Decades ago, during simpler times, data protection meant being diligent about performing regular backups of data in case a file was accidentally deleted, corrupted or the hard drive crashed. Back in that simpler time, the media to which businesses directed those backups was almost always Tape, lots of tape! This process typically included keeping a set of tapes onsite for immediate restore needs and sending a second set offsite in case of catastrophe and for longer term retention. However, over time, Tape has been increasingly replaced by disk-based backup targets (think HPE StoreOnce, Data Domain, ExaGrid).
Disk-based backup targets started out as a faster way to get data backed up. Tape was still used but typically as a secondary backup target and for longer term retention offsite. The need to go to an offsite backup for file recovery was rare and so tape became that insurance policy that was never going to be needed. As use of disk-based backups became more prevalent, the technology employed to store data evolved. Improvements in compression, deduplication, and replication improved the efficiency of storing larger amounts of data (in the petabytes) and replicating that data to offsite facilities. In fact, with the ability to replicate data from one disk-based target to another over distance, we have started to see Tape being replaced at offsite facilities as well.

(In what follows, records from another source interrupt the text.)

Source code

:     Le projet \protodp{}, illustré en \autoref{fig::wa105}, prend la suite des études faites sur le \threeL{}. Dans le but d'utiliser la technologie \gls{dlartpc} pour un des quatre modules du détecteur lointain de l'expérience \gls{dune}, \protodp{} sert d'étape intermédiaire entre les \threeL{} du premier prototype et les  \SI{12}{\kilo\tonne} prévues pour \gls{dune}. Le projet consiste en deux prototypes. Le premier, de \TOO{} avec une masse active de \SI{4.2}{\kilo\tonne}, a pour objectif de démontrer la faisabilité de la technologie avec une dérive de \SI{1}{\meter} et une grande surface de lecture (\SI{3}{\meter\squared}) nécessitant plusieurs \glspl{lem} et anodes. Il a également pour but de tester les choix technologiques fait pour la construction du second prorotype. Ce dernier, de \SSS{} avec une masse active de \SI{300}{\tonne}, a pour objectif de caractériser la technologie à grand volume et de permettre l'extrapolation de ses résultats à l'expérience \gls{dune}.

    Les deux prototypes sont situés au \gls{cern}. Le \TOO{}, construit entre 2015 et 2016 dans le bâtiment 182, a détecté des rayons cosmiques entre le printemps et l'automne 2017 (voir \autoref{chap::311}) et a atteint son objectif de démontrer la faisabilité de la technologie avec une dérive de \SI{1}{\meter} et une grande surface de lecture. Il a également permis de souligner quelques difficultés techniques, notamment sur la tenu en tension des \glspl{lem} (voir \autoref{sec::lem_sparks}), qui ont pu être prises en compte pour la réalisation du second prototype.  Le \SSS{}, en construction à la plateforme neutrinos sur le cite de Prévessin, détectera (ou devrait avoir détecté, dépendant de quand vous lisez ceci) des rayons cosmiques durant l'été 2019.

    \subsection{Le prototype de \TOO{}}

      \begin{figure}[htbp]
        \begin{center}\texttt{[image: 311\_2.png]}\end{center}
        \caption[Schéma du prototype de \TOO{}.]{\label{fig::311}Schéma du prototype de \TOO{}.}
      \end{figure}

While we originally used backup for recovery from accidentally deleted files, random corruption and the occasional disk crash, the world we live in today requires a broader definition for Data Backup. Today, we may need to leverage our backups to recover from a Cyberattack that has either corrupted our data or rendered it unusable as part of a Ransomware attack. Because these kinds of attacks target files on volumes that are persistently mounted to hosts, the vulnerability of disk-based backup targets has come under some scrutiny lately.
Of course, many question whether the risk to disk-based backup targets is very high. After all, backup environments are typically isolated from other, more accessible, areas of the IT infrastructure. Moreover, because of the potential for Cyberattacks on the disk-based backup targets, other processes have been documented and are being implemented to mitigate the risk further. We are starting to see some of these added protections built into the backup software we use and many manufacturers of the disk-based backup devices are providing their own best-practice processes.
Despite the fear of risk for disk-based solutions, we aren’t seeing a trend away from disk-based backup, but we are hearing reports that some companies are once again turning to Tape as their last form of defense against the type of Cyberattacks that would corrupt, delete or encrypt their data. And while disk-based technology has been evolving, tape technology has also continued to evolve. LTO7 technologies provide capacities as high as 15TB (compressed) per tape cartridge. In addition to high capacities and a low TCO, Tape offers encryption at-rest, can be kept offsite and most importantly offline.
So, as we implement safeguards to keep the bad guys out of our IT infrastructure, we need to remember that our plans should include multiple layers. We also need to prepare for the possibility that our best efforts will be thwarted and that our data will be compromised. So, as part of our protection against malicious behavior and risk to our data, we need to carefully plan our Backup processes by taking the layered approach as well.